People break rules and/or norms in online communities all the time.2 Some of those are highly contextual, highly dependent on a particular community's expectations. A garden-variety example: it would be a norm (and rule) violation to post an unlabeled spoiler on r/asoif—the subreddit for Game of Thrones and the associated books. In other cases, people violate what nearly everyone thinks constitutes acceptable social behavior: i.e., the nazis.
“just ban the nazis” highlights the need for two types of sociotechnical institutions we lack on modern social platforms: 1) sociotechnical systems for the creation and distribution of community-specific norms (where we can collectively decide “nazis=bad”), and 2) sociotechnical systems for enforcing violations of those norms (where we can collectively enforce “nazis=gone”).
We need systems that allow community members to draft rules that govern social behavior online, reach consensus on those rules, and then make those rules visible to everyone in effective ways. Each part of this is hard.
In addition to supporting groups of various sizes and commitment levels, such a system would have to be able to live in the fractured, networked publics around which most modern social platforms are designed. Where exactly are the community boundaries on Twitter? Who gets to invent these normative guidelines? What is an acceptable level of agreement upon proposed rules? Finally, how do we make those rules visible to people as they participate in massive, fast-moving conversations online?
Next, we need real power handed to groups and communities to take concrete action against an actor who violates established norms. These sanctions should have nuance: warnings, temporary community bans, permanent bans, votes to expel from the platform entirely, freezes on new followers, etc., in addition to content-specific sanctions (i.e., takedown orders for specific comments, threads, etc.). Report forms that go god-knows-where are insufficient. The code to carry out these sanctions should be immediately bound the authority of the groups entrusted to create the norms above.
I don't think Twitter (or any other contemporary social platform) will ever do this. The arrangements of technology and capital that created today's social platforms care about "community standards" insofar as they protect firms from legal liability and PR disasters.3,4 Someday we'll get something better.

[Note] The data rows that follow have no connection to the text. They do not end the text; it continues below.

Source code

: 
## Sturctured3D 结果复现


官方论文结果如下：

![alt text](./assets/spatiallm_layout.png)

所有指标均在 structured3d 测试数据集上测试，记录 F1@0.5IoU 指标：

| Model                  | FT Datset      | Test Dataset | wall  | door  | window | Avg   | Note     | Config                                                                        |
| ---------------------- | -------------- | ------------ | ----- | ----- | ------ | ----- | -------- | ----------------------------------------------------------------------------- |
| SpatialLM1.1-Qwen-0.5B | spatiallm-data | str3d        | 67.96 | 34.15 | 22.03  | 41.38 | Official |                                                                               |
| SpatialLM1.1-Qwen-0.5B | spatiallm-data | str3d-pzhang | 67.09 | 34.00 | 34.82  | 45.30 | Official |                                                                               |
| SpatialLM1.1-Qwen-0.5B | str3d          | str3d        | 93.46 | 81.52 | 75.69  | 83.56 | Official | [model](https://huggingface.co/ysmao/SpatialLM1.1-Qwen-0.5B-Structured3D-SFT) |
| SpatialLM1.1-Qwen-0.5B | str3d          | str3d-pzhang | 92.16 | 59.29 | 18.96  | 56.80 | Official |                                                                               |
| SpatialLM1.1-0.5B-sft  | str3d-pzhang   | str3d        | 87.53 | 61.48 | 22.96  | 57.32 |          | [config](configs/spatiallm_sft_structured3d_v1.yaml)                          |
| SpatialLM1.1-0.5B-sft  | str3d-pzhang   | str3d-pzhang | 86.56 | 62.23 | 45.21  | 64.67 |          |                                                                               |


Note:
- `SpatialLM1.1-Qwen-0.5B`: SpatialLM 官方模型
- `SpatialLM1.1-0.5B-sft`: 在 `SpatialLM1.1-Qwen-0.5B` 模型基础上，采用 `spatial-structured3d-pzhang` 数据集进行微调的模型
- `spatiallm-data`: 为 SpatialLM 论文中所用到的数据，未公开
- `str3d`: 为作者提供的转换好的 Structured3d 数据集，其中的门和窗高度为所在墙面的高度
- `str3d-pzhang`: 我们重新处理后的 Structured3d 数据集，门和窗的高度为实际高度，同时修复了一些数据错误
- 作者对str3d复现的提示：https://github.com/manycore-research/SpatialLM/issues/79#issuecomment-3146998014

1. The reasons why platforms choose not to act in general is complex and spans legal, financial, and political concerns. See Tarleton Gillespie's new book.
2. This of course happens offline too, and there is a rich history of sociological work on deviance exploring it.
3. "Community standards" groups notably lack any real role of the "community;" yes, those standards may arise from a set of focus groups, but the community has little to no political power to dictate that their expectations be codified into the platform's standards.
4. Or, in Tumblr’s case, (at least perceived) existential financial threat.